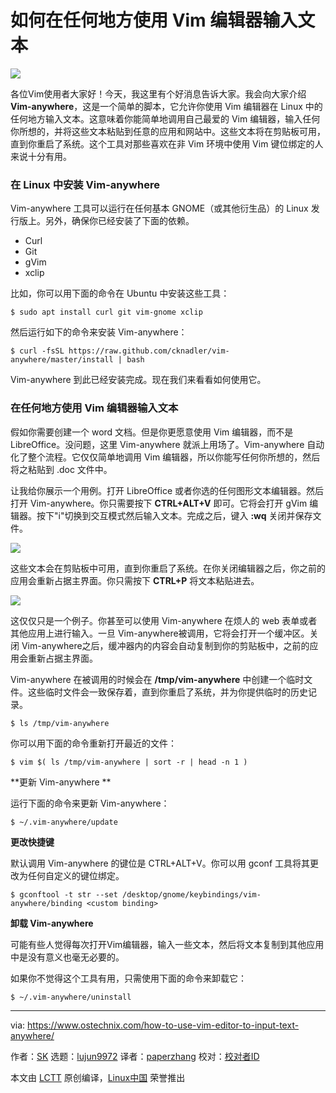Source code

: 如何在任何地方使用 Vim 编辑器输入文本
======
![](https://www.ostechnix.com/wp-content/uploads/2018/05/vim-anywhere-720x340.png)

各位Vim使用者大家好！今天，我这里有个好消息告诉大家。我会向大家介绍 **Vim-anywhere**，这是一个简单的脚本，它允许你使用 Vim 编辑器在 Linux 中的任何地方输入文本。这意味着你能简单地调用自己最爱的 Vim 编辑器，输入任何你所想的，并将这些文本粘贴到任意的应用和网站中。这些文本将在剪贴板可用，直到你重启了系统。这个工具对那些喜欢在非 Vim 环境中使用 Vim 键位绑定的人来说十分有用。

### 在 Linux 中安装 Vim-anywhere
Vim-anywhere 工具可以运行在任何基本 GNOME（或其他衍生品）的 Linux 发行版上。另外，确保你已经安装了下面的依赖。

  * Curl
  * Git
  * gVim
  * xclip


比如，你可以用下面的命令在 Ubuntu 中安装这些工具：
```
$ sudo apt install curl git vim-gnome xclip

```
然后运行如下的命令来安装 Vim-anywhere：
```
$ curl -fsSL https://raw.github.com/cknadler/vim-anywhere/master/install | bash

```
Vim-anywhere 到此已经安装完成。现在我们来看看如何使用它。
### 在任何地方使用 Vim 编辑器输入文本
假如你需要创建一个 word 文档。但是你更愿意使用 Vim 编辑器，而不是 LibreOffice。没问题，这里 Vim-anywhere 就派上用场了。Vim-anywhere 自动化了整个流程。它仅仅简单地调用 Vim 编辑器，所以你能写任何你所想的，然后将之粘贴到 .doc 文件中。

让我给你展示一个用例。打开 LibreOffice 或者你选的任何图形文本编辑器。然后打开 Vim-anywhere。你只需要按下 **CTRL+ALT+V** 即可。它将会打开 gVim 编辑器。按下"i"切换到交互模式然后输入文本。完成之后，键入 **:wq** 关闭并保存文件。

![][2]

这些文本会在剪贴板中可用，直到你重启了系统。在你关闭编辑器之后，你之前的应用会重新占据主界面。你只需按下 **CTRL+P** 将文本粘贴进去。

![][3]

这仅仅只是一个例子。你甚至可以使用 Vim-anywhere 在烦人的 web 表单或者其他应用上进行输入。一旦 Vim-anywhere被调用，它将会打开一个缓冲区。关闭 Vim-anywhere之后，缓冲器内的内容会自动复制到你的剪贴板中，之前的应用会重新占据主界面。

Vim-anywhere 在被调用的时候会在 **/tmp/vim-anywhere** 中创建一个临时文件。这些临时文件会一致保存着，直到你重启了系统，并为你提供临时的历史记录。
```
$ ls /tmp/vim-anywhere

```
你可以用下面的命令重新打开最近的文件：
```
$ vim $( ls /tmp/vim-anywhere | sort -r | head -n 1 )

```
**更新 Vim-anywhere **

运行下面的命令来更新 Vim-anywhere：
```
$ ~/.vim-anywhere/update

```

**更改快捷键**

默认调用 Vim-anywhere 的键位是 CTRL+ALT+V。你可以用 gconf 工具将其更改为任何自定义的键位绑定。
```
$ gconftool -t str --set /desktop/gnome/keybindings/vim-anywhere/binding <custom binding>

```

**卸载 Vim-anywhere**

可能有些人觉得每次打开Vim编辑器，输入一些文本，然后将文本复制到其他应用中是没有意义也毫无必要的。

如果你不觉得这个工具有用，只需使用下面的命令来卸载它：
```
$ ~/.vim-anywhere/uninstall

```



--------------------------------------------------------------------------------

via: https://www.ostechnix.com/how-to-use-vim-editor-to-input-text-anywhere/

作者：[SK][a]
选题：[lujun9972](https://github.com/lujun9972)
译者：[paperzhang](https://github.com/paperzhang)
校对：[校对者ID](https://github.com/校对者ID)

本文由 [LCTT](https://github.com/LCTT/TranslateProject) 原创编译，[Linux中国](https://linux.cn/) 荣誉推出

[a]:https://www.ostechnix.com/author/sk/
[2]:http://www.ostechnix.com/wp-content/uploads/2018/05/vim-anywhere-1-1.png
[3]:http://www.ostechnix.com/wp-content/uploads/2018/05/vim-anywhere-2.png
▬▬▬▬▬▬
• **About this task**
The pictures in the entries should be left out; output everything else exactly.

• **Output**
Source code

: 如何在任何地方使用 Vim 编辑器输入文本
======
![](https://www.ostechnix.com/wp-content/uploads/2018/05/vim-anywhere-720x340.png)

各位Vim使用者大家好！今天，我这里有个好消息告诉大家。我会向大家介绍 **Vim-anywhere**，这是一个简单的脚本，它允许你使用 Vim 编辑器在 Linux 中的任何地方输入文本。这意味着你能简单地调用自己最爱的 Vim 编辑器，输入任何你所想的，并将这些文本粘贴到任意的应用和网站中。这些文本将在剪贴板可用，直到你重启了系统。这个工具对那些喜欢在非 Vim 环境中使用 Vim 键位绑定的人来说十分有用。

### 在 Linux 中安装 Vim-anywhere
Vim-anywhere 工具可以运行在任何基本 GNOME（或其他衍生品）的 Linux 发行版上。另外，确保你已经安装了下面的依赖。

  * Curl
  * Git
  * gVim
  * xclip


比如，你可以用下面的命令在 Ubuntu 中安装这些工具：
```
$ sudo apt install curl git vim-gnome xclip

```
然后运行如下的命令来安装 Vim-anywhere：
```
$ curl -fsSL https://raw.github.com/cknadler/vim-anywhere/master/install | bash

```
Vim-anywhere 到此已经安装完成。现在我们来看看如何使用它。
### 在任何地方使用 Vim 编辑器输入文本
假如你需要创建一个 word 文档。但是你更愿意使用 Vim 编辑器，而不是 LibreOffice。没问题，这里 Vim-anywhere 就派上用场了。Vim-anywhere 自动化了整个流程。它仅仅简单地调用 Vim 编辑器，所以你能写任何你所想的，然后将之粘贴到 .doc 文件中。

让我给你展示一个用例。打开 LibreOffice 或者你选的任何图形文本编辑器。然后打开 Vim-anywhere。你只需要按下 **CTRL+ALT+V** 即可。它将会打开 gVim 编辑器。按下"i"切换到交互模式然后输入文本。完成之后，键入 **:wq** 关闭并保存文件。

![][2]

这些文本会在剪贴板中可用，直到你重启了系统。在你关闭编辑器之后，你之前的应用会重新占据主界面。你只需按下 **CTRL+P** 将文本粘贴进去。

![][3]

这仅仅只是一个例子。你甚至可以使用 Vim-anywhere 在烦人的 web 表单或者其他应用上进行输入。一旦 Vim-anywhere被调用，它将会打开一个缓冲区。关闭 Vim-anywhere之后，缓冲器内的内容会自动复制到你的剪贴板中，之前的应用会重新占据主界面。

Vim-anywhere 在被调用的时候会在 **/tmp/vim-anywhere** 中创建一个临时文件。这些临时文件会一致保存着，直到你重启了系统，并为你提供临时的历史记录。
```
$ ls /tmp/vim-anywhere

```
你可以用下面的命令重新打开最近的文件：
```
$ vim $( ls /tmp/vim-anywhere | sort -r | head -n 1 )

```
**更新 Vim-anywhere **

运行下面的命令来更新 Vim-anywhere：
```
$ ~/.vim-anywhere/update

```

**更改快捷键**

默认调用 Vim-anywhere 的键位是 CTRL+ALT+V。你可以用 gconf 工具将其更改为任何自定义的键位绑定。
```
$ gconftool -t str --set /desktop/gnome/keybindings/vim-anywhere/binding <custom binding>

```

**卸载 Vim-anywhere**

可能有些人觉得每次打开Vim编辑器，输入一些文本，然后将文本复制到其他应用中是没有意义也毫无必要的。

如果你不觉得这个工具有用，只需使用下面的命令来卸载它：
```
$ ~/.vim-anywhere/uninstall

```



--------------------------------------------------------------------------------

via: https://www.ostechnix.com/how-to-use-vim-editor-to-input-text-anywhere/

作者：[SK][a]
选题：[lujun9972](https://github.com/lujun9972)
译者：[paperzhang](https://github.com/paperzhang)
校对：[校对者ID](https://github.com/校对者ID)

本文由 [LCTT](https://github.com/LCTT/TranslateProject) 原创编译，[Linux中国](https://linux.cn/) 荣誉推出

[a]:https://www.ostechnix.com/author/sk/
[2]:http://www.ostechnix.com/wp-content/uploads/2018/05/vim-anywhere-1-1.png
[3]:http://www.ostechnix.com/wp-content/uploads/2018/05/vim-anywhere-2.png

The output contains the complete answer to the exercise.